With finally, Bekeiempis concluding:

"The
 kernel of this belief system is nothing more than a philosophically 
hollow shell. It should absolutely not play a role in policy-making – 
especially when the end result would be disastrous. I outgrew Rand; now I
 wish America would, too."
-----------------------------

Now my second authority for Rand is Dr Greg Alvord, who like Bekeiempis "fell 
under Rand's spell" as a young undergraduate and then "grew out of" her ideas 
when he discovered East Asian philosophy and then Pirsig.  Alvord read "Atlas 
Shrugged" in his 20s, took the protaganist in the book as a role model for a 
few years but now dismisses it as young person's folly.  Likewise only a fool 
would dismiss Alvord's opinion in this regard; he has published over a 100 
academic papers (not even many full-time academics do that in a lifetime!) and 
is now Director of the National Cancer Institute in Maryland. 
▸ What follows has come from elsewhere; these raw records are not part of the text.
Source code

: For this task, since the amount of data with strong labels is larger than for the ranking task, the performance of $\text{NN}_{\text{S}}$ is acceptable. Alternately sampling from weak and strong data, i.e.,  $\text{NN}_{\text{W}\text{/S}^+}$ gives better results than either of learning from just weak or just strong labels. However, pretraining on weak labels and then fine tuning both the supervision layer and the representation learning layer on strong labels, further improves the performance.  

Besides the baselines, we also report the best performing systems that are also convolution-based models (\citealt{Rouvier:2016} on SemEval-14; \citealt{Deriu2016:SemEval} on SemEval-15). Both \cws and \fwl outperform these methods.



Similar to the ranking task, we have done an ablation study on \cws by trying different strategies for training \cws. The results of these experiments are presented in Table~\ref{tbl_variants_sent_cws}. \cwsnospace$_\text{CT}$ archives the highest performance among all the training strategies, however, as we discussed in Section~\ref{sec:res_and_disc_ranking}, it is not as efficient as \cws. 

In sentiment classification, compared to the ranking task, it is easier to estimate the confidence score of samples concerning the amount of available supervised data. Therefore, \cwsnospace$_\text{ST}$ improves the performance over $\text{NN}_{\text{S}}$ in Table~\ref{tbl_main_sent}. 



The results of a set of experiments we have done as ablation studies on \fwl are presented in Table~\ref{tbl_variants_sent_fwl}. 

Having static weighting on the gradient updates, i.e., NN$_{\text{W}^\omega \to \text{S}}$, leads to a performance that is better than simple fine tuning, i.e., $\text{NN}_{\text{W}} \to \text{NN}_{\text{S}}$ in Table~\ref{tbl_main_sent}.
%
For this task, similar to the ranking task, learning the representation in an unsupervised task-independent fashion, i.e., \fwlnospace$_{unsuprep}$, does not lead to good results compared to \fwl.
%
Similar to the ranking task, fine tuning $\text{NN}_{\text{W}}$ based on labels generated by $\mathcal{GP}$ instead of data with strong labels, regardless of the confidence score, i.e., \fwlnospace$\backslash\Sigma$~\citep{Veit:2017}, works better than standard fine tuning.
I therefore have difficulty in taking Rand seriously as a philosopher even 
worth looking at.  I hope you can also see from the above why I defined Rand as 
essentially a hippy; 
that is to say essentially "a freedom loving irresponsible drag on 
society"!

The more worrying issue - as an outsider to American politics - is that such a 
writer is being taken seriously (at least on the surface) by some elements of 
the Republican party.  Then again, maybe this should come of no surprize 
because if the American Right took on board a philosopher (such as Noam 
Chomsky) who promoted global intellectual values (such as free speech and 
justice for all) rather than biological or social values (as Rand seems to be 
doing) then its policies would be in danger of becoming too progressive!